The Headless Woman () is a 2008 Argentine psychological thriller art film written and directed by Lucrecia Martel and starring María Onetto. The plot revolves around Vero (short for Verónica) (Onetto), who hits something while driving on a deserted road near Salta. Not being sure if she has hit a person or an animal, she drives off, and becomes increasingly mentally disturbed.

The film premiered in competition at the 2008 Cannes Film Festival on May 21, 2008. It opened nationwide on August 21, 2008, after being screened at the Locarno International Film Festival earlier that month. While The Headless Woman was mostly lauded by critics for its cinematography and social commentary, others were critical towards the film's slow pace and lack of clear narrative. In 2016, the film was ranked No. 89th on BBC's list of the 100 greatest films of the 21st century.

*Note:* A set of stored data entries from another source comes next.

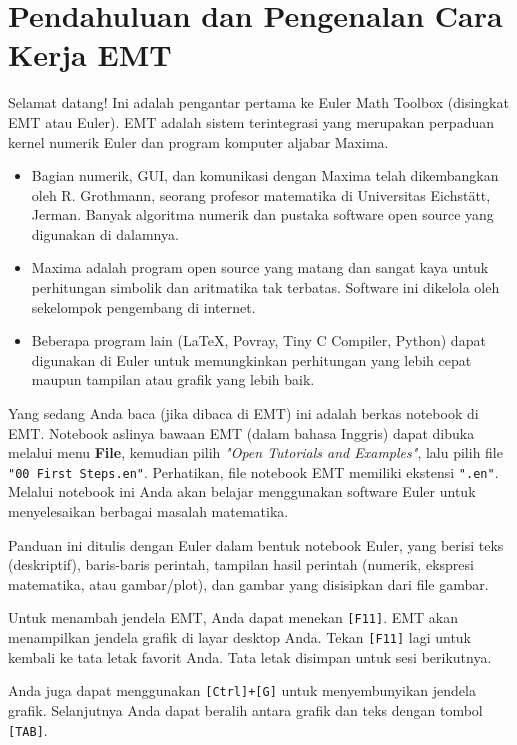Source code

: \documentclass[11pt, a4paper]{article}
\begin{document}
\section*{Pendahuluan dan Pengenalan Cara Kerja EMT}

Selamat datang! Ini adalah pengantar pertama ke Euler Math Toolbox (disingkat EMT atau Euler). EMT adalah sistem terintegrasi yang merupakan perpaduan kernel numerik Euler dan program komputer aljabar Maxima.

\begin{itemize}
    \item Bagian numerik, GUI, dan komunikasi dengan Maxima telah dikembangkan oleh R. Grothmann, seorang profesor matematika di Universitas Eichst\"att, Jerman. Banyak algoritma numerik dan pustaka software open source yang digunakan di dalamnya.
    \item Maxima adalah program open source yang matang dan sangat kaya untuk perhitungan simbolik dan aritmatika tak terbatas. Software ini dikelola oleh sekelompok pengembang di internet.
    \item Beberapa program lain (LaTeX, Povray, Tiny C Compiler, Python) dapat digunakan di Euler untuk memungkinkan perhitungan yang lebih cepat maupun tampilan atau grafik yang lebih baik.
\end{itemize}

Yang sedang Anda baca (jika dibaca di EMT) ini adalah berkas notebook di EMT. Notebook aslinya bawaan EMT (dalam bahasa Inggris) dapat dibuka melalui menu \textbf{File}, kemudian pilih \textit{"Open Tutorials and Examples"}, lalu pilih file \texttt{"00 First Steps.en"}. Perhatikan, file notebook EMT memiliki ekstensi \texttt{".en"}. Melalui notebook ini Anda akan belajar menggunakan software Euler untuk menyelesaikan berbagai masalah matematika.

Panduan ini ditulis dengan Euler dalam bentuk notebook Euler, yang berisi teks (deskriptif), baris-baris perintah, tampilan hasil perintah (numerik, ekspresi matematika, atau gambar/plot), dan gambar yang disisipkan dari file gambar.

Untuk menambah jendela EMT, Anda dapat menekan \texttt{[F11]}. EMT akan menampilkan jendela grafik di layar desktop Anda. Tekan \texttt{[F11]} lagi untuk kembali ke tata letak favorit Anda. Tata letak disimpan untuk sesi berikutnya.

Anda juga dapat menggunakan \texttt{[Ctrl]+[G]} untuk menyembunyikan jendela grafik. Selanjutnya Anda dapat beralih antara grafik dan teks dengan tombol \texttt{[TAB]}.
\end{document}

In 2022, it was selected as the 24th greatest film of Argentine cinema in a poll organized in 2022 by the specialized magazines La vida útil, Taipei and La tierra quema, which was presented at the Mar del Plata International Film Festival.

Plot
This film is centered around Verónica ("Vero"), an Argentinean bourgeois woman, and how her life slowly twists out of control after she thinks perhaps she struck and killed a person with her car. As Vero is driving, she is distracted by her cell phone and, as she looks down to answer it, her car hits something. She peers in the rear-view mirror, collects herself, and drives away. A non-point-of-view shot of Véro driving away from the scene shows a dog lying dead on the ground.

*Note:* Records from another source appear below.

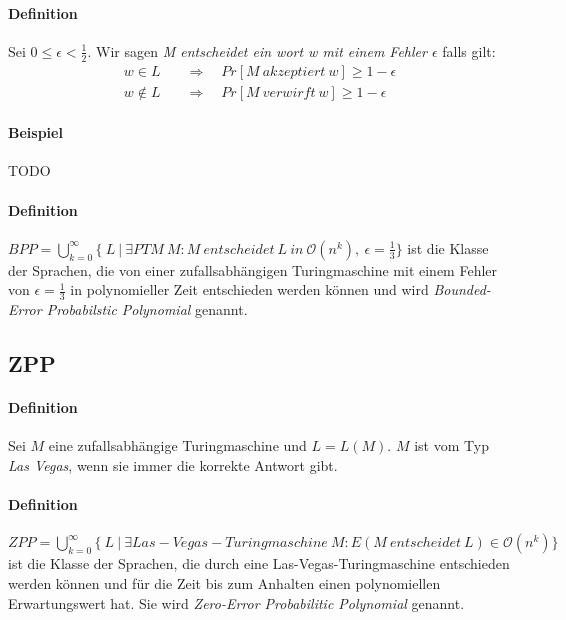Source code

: \paragraph{Definition}
Sei $0 \leq \epsilon < \frac{1}{2}$. Wir sagen \emph{M entscheidet ein wort w mit einem Fehler $\epsilon$} falls gilt:
\begin{align*}
	w \in L \quad & \Rightarrow \quad Pr[M\ akzeptiert\ w] \geq 1 - \epsilon \\
	w \notin L \quad & \Rightarrow \quad Pr[M\ verwirft\ w] \geq 1 - \epsilon
\end{align*}

\paragraph{Beispiel}
TODO

\paragraph{Definition}
$BPP = \bigcup\limits_{k=0}^{\infty} \bigl\{\ L\ \bigl\lvert\ \exists PTM\ M : M\ entscheidet\ L\ in\ \mathcal{O}(n^k),\ \epsilon =  \frac{1}{3} \bigl\}$ ist die Klasse der Sprachen, die von einer zufallsabhängigen Turingmaschine mit einem Fehler von $\epsilon = \frac{1}{3}$ in polynomieller Zeit entschieden werden können und wird \emph{Bounded-Error Probabilstic Polynomial} genannt.


\subsection{ZPP}
\paragraph{Definition}
Sei $M$ eine zufallsabhängige Turingmaschine und $L = L(M)$. $M$ ist vom Typ \emph{Las Vegas}, wenn sie immer die korrekte Antwort gibt.

\paragraph{Definition}
$ZPP = \bigcup\limits_{k=0}^{\infty} \bigl\{\ L\ \bigl\lvert\ \exists Las-Vegas-Turingmaschine\ M : E(M\ entscheidet\ L) \in \mathcal{O}(n^k) \bigl\}$ ist die Klasse der Sprachen, die durch eine Las-Vegas-Turingmaschine entschieden werden können und für die Zeit bis zum Anhalten einen polynomiellen Erwartungswert hat. 
Sie wird \emph{Zero-Error Probabilitic Polynomial} genannt.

Although Vero seems indifferent about the situation, it is clear that the incident deeply disturbs her. She acts clumsy and out of place. When she informs her husband Marcos that she thinks she may have run over someone, she insists upon returning to the scene of the accident; they see something on the side of the road, which her husband insists is merely a dog, though Vero is even more unsure than before. Later, the body of a dark-skinned servant's child is recovered from a canal, right above the spot where the accident occurred. Her niece Candita, who has a crush on Vero, tells her that she wants to know more about "that boy who was murdered," but Vero insists that the boy was drowned: "The papers say he was drowned."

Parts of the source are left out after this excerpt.